First, note that for infinitely presented groups, the torsion can be whatever you like: the torsion in the group
$*_i \mathbb{Z}/p_i$
is precisely the set of primes $p_i$, by standard facts about free products. (Added: As long as the set of $p_i$ is recursively enumerable, then this group admits a recursive presentation on a countable set of generators.)
By Higman's Embedding Theorem, the above group can be embedded in a finitely presented group. More subtlely, this embedding doesn't introduce any new torsion---see, for instance, Theorem 2.5 of this preprint of Chiodo.
Clarification: Higman's Embedding Theorem is commonly stated as only applying to finitely generated countable groups.

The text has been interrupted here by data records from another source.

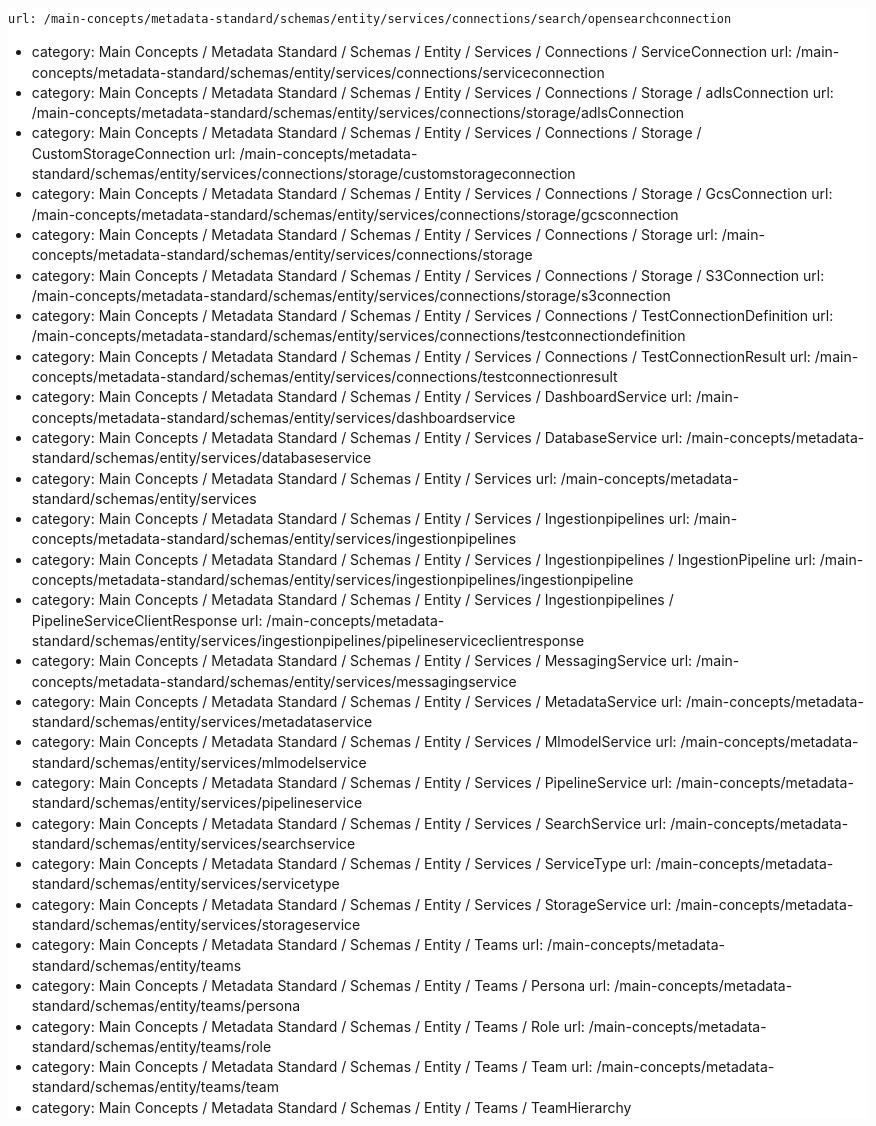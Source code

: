     url: /main-concepts/metadata-standard/schemas/entity/services/connections/search/opensearchconnection
  - category: Main Concepts / Metadata Standard / Schemas / Entity / Services / Connections / ServiceConnection
    url: /main-concepts/metadata-standard/schemas/entity/services/connections/serviceconnection
  - category: Main Concepts / Metadata Standard / Schemas / Entity / Services / Connections / Storage / adlsConnection
    url: /main-concepts/metadata-standard/schemas/entity/services/connections/storage/adlsConnection
  - category: Main Concepts / Metadata Standard / Schemas / Entity / Services / Connections / Storage / CustomStorageConnection
    url: /main-concepts/metadata-standard/schemas/entity/services/connections/storage/customstorageconnection
  - category: Main Concepts / Metadata Standard / Schemas / Entity / Services / Connections / Storage / GcsConnection
    url: /main-concepts/metadata-standard/schemas/entity/services/connections/storage/gcsconnection
  - category: Main Concepts / Metadata Standard / Schemas / Entity / Services / Connections / Storage
    url: /main-concepts/metadata-standard/schemas/entity/services/connections/storage
  - category: Main Concepts / Metadata Standard / Schemas / Entity / Services / Connections / Storage / S3Connection
    url: /main-concepts/metadata-standard/schemas/entity/services/connections/storage/s3connection
  - category: Main Concepts / Metadata Standard / Schemas / Entity / Services / Connections / TestConnectionDefinition
    url: /main-concepts/metadata-standard/schemas/entity/services/connections/testconnectiondefinition
  - category: Main Concepts / Metadata Standard / Schemas / Entity / Services / Connections / TestConnectionResult
    url: /main-concepts/metadata-standard/schemas/entity/services/connections/testconnectionresult
  - category: Main Concepts / Metadata Standard / Schemas / Entity / Services / DashboardService
    url: /main-concepts/metadata-standard/schemas/entity/services/dashboardservice
  - category: Main Concepts / Metadata Standard / Schemas / Entity / Services / DatabaseService
    url: /main-concepts/metadata-standard/schemas/entity/services/databaseservice
  - category: Main Concepts / Metadata Standard / Schemas / Entity / Services
    url: /main-concepts/metadata-standard/schemas/entity/services
  - category: Main Concepts / Metadata Standard / Schemas / Entity / Services / Ingestionpipelines
    url: /main-concepts/metadata-standard/schemas/entity/services/ingestionpipelines
  - category: Main Concepts / Metadata Standard / Schemas / Entity / Services / Ingestionpipelines / IngestionPipeline
    url: /main-concepts/metadata-standard/schemas/entity/services/ingestionpipelines/ingestionpipeline
  - category: Main Concepts / Metadata Standard / Schemas / Entity / Services / Ingestionpipelines / PipelineServiceClientResponse
    url: /main-concepts/metadata-standard/schemas/entity/services/ingestionpipelines/pipelineserviceclientresponse
  - category: Main Concepts / Metadata Standard / Schemas / Entity / Services / MessagingService
    url: /main-concepts/metadata-standard/schemas/entity/services/messagingservice
  - category: Main Concepts / Metadata Standard / Schemas / Entity / Services / MetadataService
    url: /main-concepts/metadata-standard/schemas/entity/services/metadataservice
  - category: Main Concepts / Metadata Standard / Schemas / Entity / Services / MlmodelService
    url: /main-concepts/metadata-standard/schemas/entity/services/mlmodelservice
  - category: Main Concepts / Metadata Standard / Schemas / Entity / Services / PipelineService
    url: /main-concepts/metadata-standard/schemas/entity/services/pipelineservice
  - category: Main Concepts / Metadata Standard / Schemas / Entity / Services / SearchService
    url: /main-concepts/metadata-standard/schemas/entity/services/searchservice
  - category: Main Concepts / Metadata Standard / Schemas / Entity / Services / ServiceType
    url: /main-concepts/metadata-standard/schemas/entity/services/servicetype
  - category: Main Concepts / Metadata Standard / Schemas / Entity / Services / StorageService
    url: /main-concepts/metadata-standard/schemas/entity/services/storageservice
  - category: Main Concepts / Metadata Standard / Schemas / Entity / Teams
    url: /main-concepts/metadata-standard/schemas/entity/teams
  - category: Main Concepts / Metadata Standard / Schemas / Entity / Teams / Persona
    url: /main-concepts/metadata-standard/schemas/entity/teams/persona
  - category: Main Concepts / Metadata Standard / Schemas / Entity / Teams / Role
    url: /main-concepts/metadata-standard/schemas/entity/teams/role
  - category: Main Concepts / Metadata Standard / Schemas / Entity / Teams / Team
    url: /main-concepts/metadata-standard/schemas/entity/teams/team
  - category: Main Concepts / Metadata Standard / Schemas / Entity / Teams / TeamHierarchy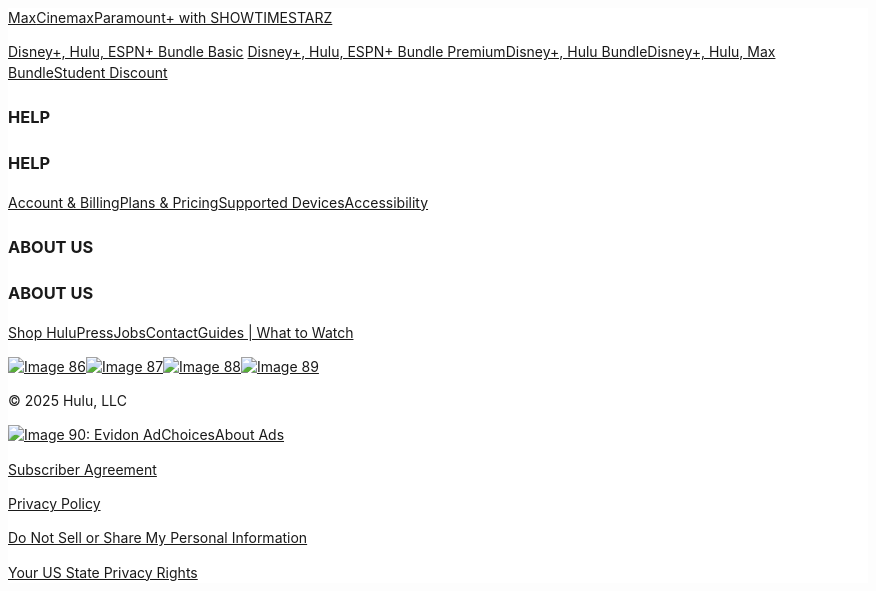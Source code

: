 [Max](https://www.hulu.com/max "Max")[Cinemax](https://www.hulu.com/cinemax "Cinemax")[Paramount+ with SHOWTIME](https://www.hulu.com/paramount-plus-with-showtime "Paramount+ with SHOWTIME")[STARZ](https://www.hulu.com/starz "STARZ")

[Disney+, Hulu, ESPN+ Bundle Basic](https://www.hulu.com/hulu-disney-espn-bundle-offer "Disney+, Hulu, ESPN+ Bundle Basic ") [Disney+, Hulu, ESPN+ Bundle Premium](https://www.hulu.com/disney-bundle-hulu-no-ads "Disney+, Hulu, ESPN+ Bundle Premium")[Disney+, Hulu Bundle](https://www.hulu.com/disney-hulu-bundle "Disney+, Hulu Bundle")[Disney+, Hulu, Max Bundle](https://www.hulu.com/disney-hulu-max-bundle "Disney+, Hulu, Max Bundle")[Student Discount](https://www.hulu.com/student "Student Discount")

### HELP

### HELP

[Account & Billing](https://help.hulu.com/article/hulu-manage-subscription?utm_source=hulu&utm_medium=web&utm_campaign=site-footer&utm_content=manage-subscription "Account & Billing")[Plans & Pricing](https://help.hulu.com/article/hulu-how-much-does-hulu-cost?utm_source=hulu&utm_medium=web&utm_campaign=site-footer&utm_content=how-much-does-hulu-cost "Plans & Pricing")[Supported Devices](https://help.hulu.com/article/hulu-supported-devices?utm_source=hulu&utm_medium=web&utm_campaign=site-footer&utm_content=supported-devices "Supported Devices")[Accessibility](https://help.hulu.com/article/hulu-accessibility-features?utm_source=hulu&utm_medium=web&utm_campaign=site-footer&utm_content=accessibility-features "Accessibility")

### ABOUT US

### ABOUT US

[Shop Hulu](https://www.hulu.com/movie/7-days-0d2ee94d-9de1-4a84-8beb-8b516a488a67#hulushop "Shop Hulu")[Press](https://www.hulu.com/press "Press")[Jobs](https://www.hulu.com/jobs "Jobs")[Contact](https://help.hulu.com/article/hulu-how-to-contact-hulu?utm_source=hulu&utm_medium=web&utm_campaign=site-footer&utm_content=how-to-contact-hulu "Contact")[Guides | What to Watch](https://hulu.com/guides "Guides | What to Watch")

[![Image 86](https://www.hulu.com/static/hitch/static/icons/facebook.svg)](https://www.facebook.com/hulu "Hulu Facebook")[![Image 87](https://www.hulu.com/static/hitch/static/icons/x_logo.svg)](https://x.com/hulu "Hulu X")[![Image 88](https://www.hulu.com/static/hitch/static/icons/youtube.svg)](https://www.youtube.com/channel/UCE5mQnNl8Q4H2qcv4ikaXeA "Hulu Youtube")[![Image 89](https://www.hulu.com/static/hitch/static/icons/instagram.svg)](https://www.instagram.com/hulu "Hulu Instagram")

© 2025 Hulu, LLC

[![Image 90: Evidon AdChoices](https://c.evidon.com/pub/icon1.png)About Ads](https://info.evidon.com/pub_info/3920?v=1&nt=0&nw=false "About Ads")

[Subscriber Agreement](https://www.hulu.com/subscriber_agreement "Subscriber Agreement")

[Privacy Policy](https://privacy.thewaltdisneycompany.com/en/current-privacy-policy/ "Privacy Policy")

[Do Not Sell or Share My Personal Information](https://www.hulu.com/do-not-sell-my-info "Do Not Sell or Share My Personal Information")

[Your US State Privacy Rights](https://www.hulu.com/ca-privacy-rights "Your US State Privacy Rights")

In fact, an old construction of Higman, Neumann and Neumann shows how to embed a countably generated group into a 2-generated group; if the countably generated group is recursively presented, then the 2-generated group can be taken to be recursively presented as well.
Further update: Following Benjamin Steinberg's comments below answer and an argument in another paper of Chiodo (see also Francois G. Dorais's comments), I think we have a very exciting characterization of the sets of primes that can occur as torsion in finitely presented groups. (For the solvable-word-problem case, one also needs a theorem of Clapham, which says that the Higman Embedding can be made to preserve solvability of the word problem.)
Very exciting theorem:
Let $P$ be a set of primes.
- $P$ occurs as the torsion in some finitely presented group if and only if $P$ is $\Sigma^0_2$.
- $P$ occurs as the torsion in some finitely presented group with solvable word problem if and only if $P$ is recursively enumerable.